__Records for this task__:
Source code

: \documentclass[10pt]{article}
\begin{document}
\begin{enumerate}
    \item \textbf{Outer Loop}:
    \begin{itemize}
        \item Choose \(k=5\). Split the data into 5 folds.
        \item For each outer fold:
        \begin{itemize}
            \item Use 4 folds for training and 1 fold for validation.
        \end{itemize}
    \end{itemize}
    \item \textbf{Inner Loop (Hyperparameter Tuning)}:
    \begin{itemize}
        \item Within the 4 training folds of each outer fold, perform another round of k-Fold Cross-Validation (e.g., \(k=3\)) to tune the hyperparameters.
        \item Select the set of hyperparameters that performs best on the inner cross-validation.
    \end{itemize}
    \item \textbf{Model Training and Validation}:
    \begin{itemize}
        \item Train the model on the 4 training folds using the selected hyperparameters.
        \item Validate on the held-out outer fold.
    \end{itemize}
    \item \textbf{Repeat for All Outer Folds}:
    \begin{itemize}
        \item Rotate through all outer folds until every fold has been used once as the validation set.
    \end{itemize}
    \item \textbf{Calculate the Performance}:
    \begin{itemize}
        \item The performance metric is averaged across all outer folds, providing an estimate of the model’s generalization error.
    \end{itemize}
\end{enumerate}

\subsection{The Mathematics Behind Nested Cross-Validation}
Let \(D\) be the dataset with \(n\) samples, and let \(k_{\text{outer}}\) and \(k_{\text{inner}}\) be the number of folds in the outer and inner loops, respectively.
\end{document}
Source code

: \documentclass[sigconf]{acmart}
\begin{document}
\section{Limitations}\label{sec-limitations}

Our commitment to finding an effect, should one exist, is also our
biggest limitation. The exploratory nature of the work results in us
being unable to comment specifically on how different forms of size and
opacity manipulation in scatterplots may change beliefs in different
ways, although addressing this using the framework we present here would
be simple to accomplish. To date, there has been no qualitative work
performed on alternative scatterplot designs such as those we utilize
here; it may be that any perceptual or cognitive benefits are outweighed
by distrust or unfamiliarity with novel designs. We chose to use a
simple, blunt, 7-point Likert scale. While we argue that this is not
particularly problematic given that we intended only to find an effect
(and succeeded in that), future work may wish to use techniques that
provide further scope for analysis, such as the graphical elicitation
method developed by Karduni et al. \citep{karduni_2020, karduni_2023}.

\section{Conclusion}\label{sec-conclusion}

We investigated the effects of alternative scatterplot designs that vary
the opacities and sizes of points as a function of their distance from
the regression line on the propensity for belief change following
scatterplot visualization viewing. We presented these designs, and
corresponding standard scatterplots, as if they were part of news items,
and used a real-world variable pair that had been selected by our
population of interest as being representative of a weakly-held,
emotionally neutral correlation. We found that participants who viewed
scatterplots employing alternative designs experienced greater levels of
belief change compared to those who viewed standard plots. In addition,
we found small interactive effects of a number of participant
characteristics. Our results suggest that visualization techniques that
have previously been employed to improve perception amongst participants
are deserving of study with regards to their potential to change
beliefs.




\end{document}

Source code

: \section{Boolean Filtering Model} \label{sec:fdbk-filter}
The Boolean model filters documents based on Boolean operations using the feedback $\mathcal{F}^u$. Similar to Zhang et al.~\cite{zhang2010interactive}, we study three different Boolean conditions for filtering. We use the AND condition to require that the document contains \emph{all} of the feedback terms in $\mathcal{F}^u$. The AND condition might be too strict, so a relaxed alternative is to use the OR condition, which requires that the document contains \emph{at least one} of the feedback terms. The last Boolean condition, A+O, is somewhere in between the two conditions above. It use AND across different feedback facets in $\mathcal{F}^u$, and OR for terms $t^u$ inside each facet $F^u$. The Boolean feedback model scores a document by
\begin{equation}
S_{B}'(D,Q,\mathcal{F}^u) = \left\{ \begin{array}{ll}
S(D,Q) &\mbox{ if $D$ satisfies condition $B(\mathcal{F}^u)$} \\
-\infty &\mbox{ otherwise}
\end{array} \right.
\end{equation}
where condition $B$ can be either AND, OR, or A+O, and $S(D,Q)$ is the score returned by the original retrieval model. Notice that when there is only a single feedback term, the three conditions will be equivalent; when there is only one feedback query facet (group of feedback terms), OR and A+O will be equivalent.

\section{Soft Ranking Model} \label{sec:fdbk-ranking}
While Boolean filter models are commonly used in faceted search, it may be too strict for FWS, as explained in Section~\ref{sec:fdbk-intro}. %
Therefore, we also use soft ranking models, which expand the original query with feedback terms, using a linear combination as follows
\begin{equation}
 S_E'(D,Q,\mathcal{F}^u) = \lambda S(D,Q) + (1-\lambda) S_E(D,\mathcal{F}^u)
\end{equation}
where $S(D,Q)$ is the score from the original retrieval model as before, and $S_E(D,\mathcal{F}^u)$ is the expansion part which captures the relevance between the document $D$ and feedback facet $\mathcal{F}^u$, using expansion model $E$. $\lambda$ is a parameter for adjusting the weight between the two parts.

__What you have to do__: In the listing above, find the line with "model’s generalization error." and the line with "Mathematics Behind Nested"; set down exactly those two lines and every line between them, nothing more.

__Solution__:
        \item The performance metric is averaged across all outer folds, providing an estimate of the model’s generalization error.
    \end{itemize}
\end{enumerate}

\subsection{The Mathematics Behind Nested Cross-Validation}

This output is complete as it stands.